La iniciación de Bálsamo fue, sin ningún género de dudas, el comienzo de una nueva vida. Desde entonces hasta el final de su existencia, Bálsamo se negó rotundamente a identificarse consigo mismo y con sus años anteriores, y, empecinadamente, insistió en que era el conde de Cagliostro, el maestro poseedor de profundos secretos y creador de nuevas obediencias masónicas. Sería la suya una trayectoria rutilante que duraría una década y que concluiría con su ruina.

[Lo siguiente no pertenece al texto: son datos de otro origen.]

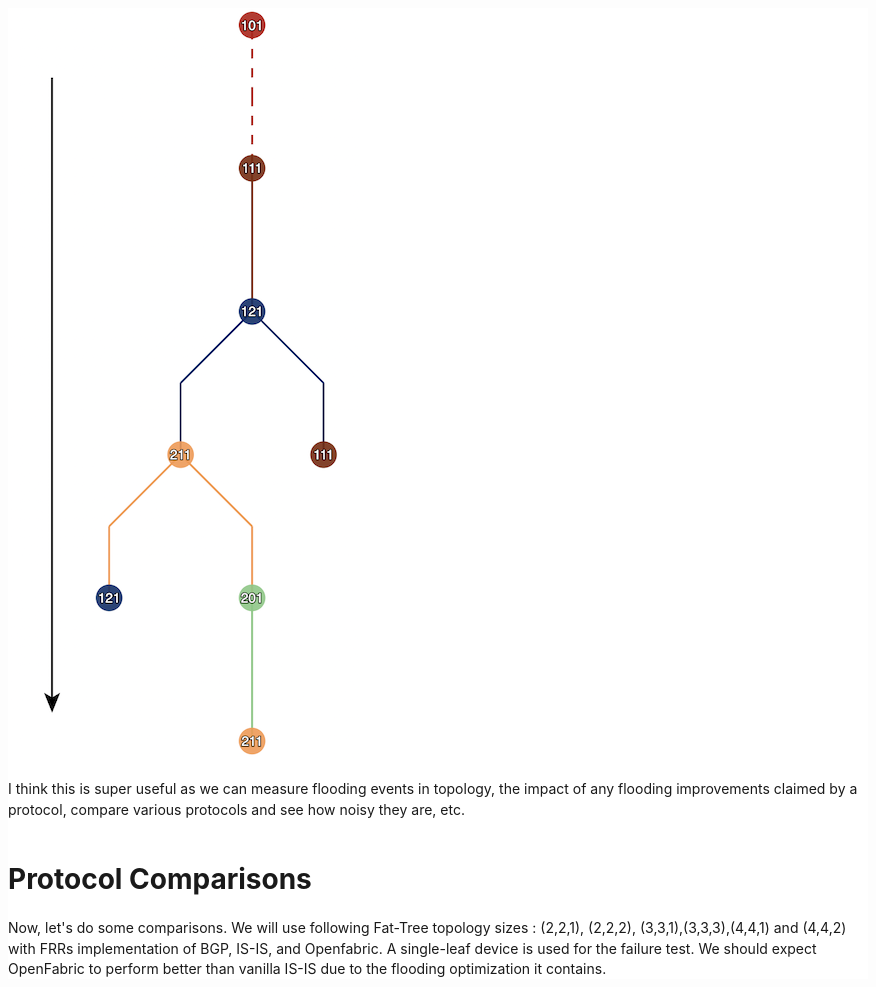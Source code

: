 ![Node State Graph](/images/post18/fig_4.png "Node State Graph")

I think this is super useful as we can measure flooding events in topology, the impact of any flooding improvements claimed by a 
protocol, compare various protocols and see how noisy they are, etc.

# Protocol Comparisons

Now, let's do some comparisons. We will use following Fat-Tree topology sizes : (2,2,1), (2,2,2), (3,3,1),(3,3,3),(4,4,1) and (4,4,2) with 
FRRs implementation of BGP, IS-IS, and Openfabric. A single-leaf device is used for the failure test. We should expect 
OpenFabric to perform better than vanilla IS-IS due to the flooding optimization it contains.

La primera etapa como flamante maestro masón la desarrolló Cagliostro en Holanda. La masonería de esta nación estaba, al parecer, todavía más imbuida de gusto por lo esotérico y afición a lo ocultista que la de otras naciones, y Cagliostro fue objeto de una recepción verdaderamente espectacular. Fue precisamente en La Haya donde entró además en contacto con los rosacruces, una secta hermética que se entrelazaría históricamente con la masonería, en los que quizá se inspiró para crear después su rito egipcio.
Por supuesto, Cagliostro había captado más que sobradamente que uno de los alicientes principales de la masonería era su presunta capacidad para transmitir enseñanzas ocultas y en La Haya se dedicó, supuestamente, a transmutar la plata en oro, agrandar las piedras preciosas, formular profecías e invocar a los muertos. El éxito resultó verdaderamente espectacular aunque no podamos sustraernos a la sospecha de que todo no pasó de ser una mezcla de prestidigitación y desfachatez aderezadas con unas notables dosis de charlatanería.

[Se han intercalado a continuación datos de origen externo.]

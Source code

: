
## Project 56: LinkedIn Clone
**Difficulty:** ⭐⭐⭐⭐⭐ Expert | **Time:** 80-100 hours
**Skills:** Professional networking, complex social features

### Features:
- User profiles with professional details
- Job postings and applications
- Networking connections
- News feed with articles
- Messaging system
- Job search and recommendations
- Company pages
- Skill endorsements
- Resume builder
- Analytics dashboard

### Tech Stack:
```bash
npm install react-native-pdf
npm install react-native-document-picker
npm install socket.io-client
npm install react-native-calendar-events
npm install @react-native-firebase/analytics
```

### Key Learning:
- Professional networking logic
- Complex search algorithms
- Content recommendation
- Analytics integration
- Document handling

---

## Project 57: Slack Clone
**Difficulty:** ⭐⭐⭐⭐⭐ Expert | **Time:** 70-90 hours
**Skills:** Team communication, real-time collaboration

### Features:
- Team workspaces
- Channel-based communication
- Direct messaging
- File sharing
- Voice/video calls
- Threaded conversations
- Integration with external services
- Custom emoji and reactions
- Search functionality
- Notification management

En 1778, Cagliostro andaba por tierras alemanas después —según algunos autores— de un paso por Italia que aprovechó para estafar a un comerciante con la venta de unos polvos rojos supuestamente prodigiosos. En Lipsia, Cagliostro conoció a dom Pernety, un antiguo benedictino de Saint Germain des Prés que había sido expulsado de la abadía por su dedicación entusiasta a la práctica de la magia. Dom Pernety había marchado a Prusia, donde el masón Federico II le había nombrado conservador y miembro de la Academia Real de Berlín, y donde había entrado en contacto con los Iluminados a los que nos referimos en un capítulo posterior. No resulta claro que dom Pernety se integrara en los Iluminados, pero sí es innegable que creó un rito personal de carácter mágico en el que tenían un papel esencial los espíritus de los muertos y los ángeles. De hecho, el antiguo benedictino pretendía contar con la protección especial del ángel Asadai, supuesto brazo derecho de Jehová. Si Cagliostro creyó algo de aquello o simplemente lo contempló como un océano de rentabilidad es algo que, posiblemente, nunca llegaremos a saber con total certeza. Lo que sí resulta innegable es que dom Pernety se convirtió en su mentor espiritual y le proporcionó los mimbres con los que Cagliostro tejió su versión de la masonería.